Le quartier de l'église d'après un détail du plan terrier de la fin du XVIIIe siècle conservé aux Archives de Seine-Maritime (cote 12Fi77) et accessible en ligne.

 

Presque invisible lorsqu’on circule le long de la route Évreux-Rouen “Les Authieux-sur-le-port-Saint-Ouen” est une bien jolie commune résidentielle qui annonce la couronne rouennaise. Les constructions immobilières s’y succèdent depuis les années 1950. De 326 habitants en 1946 à 1 265 habitants en 2017, les résidences pavillonnaires, consommatrices en espace, ont largement remplacé les anciens vergers, surtout aux Quatre-chênes. 

Passées ces constructions nouvelles, voici le cœur du village d’antan : un village-rue dans le sens Gouy-Le Hamel, dans la vallée vers Tourville. Les cartes anciennes le montrent, l’église Saint-Saturnin a été bâtie en haut du val Hamel et, sûrement, là où résurgeait une eau potable ayant creusé et alimenté le vallon. Le clocher de l’église indiquait de loin l’endroit où la voie reliant Rouen à Pont-de-l’Arche, passant donc plus à l’est que celle d’aujourd’hui, formait un carrefour avec le chemin Gouy-Le Hamel. 

Le château de La Haye était donc excentré. D’ailleurs, la “haye” signifiait en ancien français un enclos protégé par des fossés et de la végétation dense.
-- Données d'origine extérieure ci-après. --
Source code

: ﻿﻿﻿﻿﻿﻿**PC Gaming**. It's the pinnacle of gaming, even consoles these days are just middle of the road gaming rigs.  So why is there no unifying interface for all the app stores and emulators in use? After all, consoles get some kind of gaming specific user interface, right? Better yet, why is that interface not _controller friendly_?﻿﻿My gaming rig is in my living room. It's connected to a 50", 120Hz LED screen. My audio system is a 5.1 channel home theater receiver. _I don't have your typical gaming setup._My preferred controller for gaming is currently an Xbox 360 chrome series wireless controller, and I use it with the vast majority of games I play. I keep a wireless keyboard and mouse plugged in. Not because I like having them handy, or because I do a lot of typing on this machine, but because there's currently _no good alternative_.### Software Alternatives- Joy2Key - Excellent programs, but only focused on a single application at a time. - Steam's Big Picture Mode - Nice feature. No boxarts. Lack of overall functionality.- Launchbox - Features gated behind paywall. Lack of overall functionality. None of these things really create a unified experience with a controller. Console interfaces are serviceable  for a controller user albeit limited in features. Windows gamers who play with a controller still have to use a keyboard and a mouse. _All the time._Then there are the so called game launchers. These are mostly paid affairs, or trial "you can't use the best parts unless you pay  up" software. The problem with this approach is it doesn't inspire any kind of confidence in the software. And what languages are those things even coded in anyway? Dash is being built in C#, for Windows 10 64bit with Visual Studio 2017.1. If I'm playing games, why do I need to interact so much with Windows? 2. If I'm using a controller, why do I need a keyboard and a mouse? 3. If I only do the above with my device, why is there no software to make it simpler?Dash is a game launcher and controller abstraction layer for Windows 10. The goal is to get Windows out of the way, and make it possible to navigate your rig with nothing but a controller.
Il a sûrement remplacé un ouvrage défensif plus ancien et plus modeste qui barrait cet éperon au-dessus de la vallée tourvillaise.

 

Vues des Authieux grâce à des cartes postales illustrées des années 1910.Vues des Authieux grâce à des cartes postales illustrées des années 1910.
Vues des Authieux grâce à des cartes postales illustrées des années 1910.Vues des Authieux grâce à des cartes postales illustrées des années 1910.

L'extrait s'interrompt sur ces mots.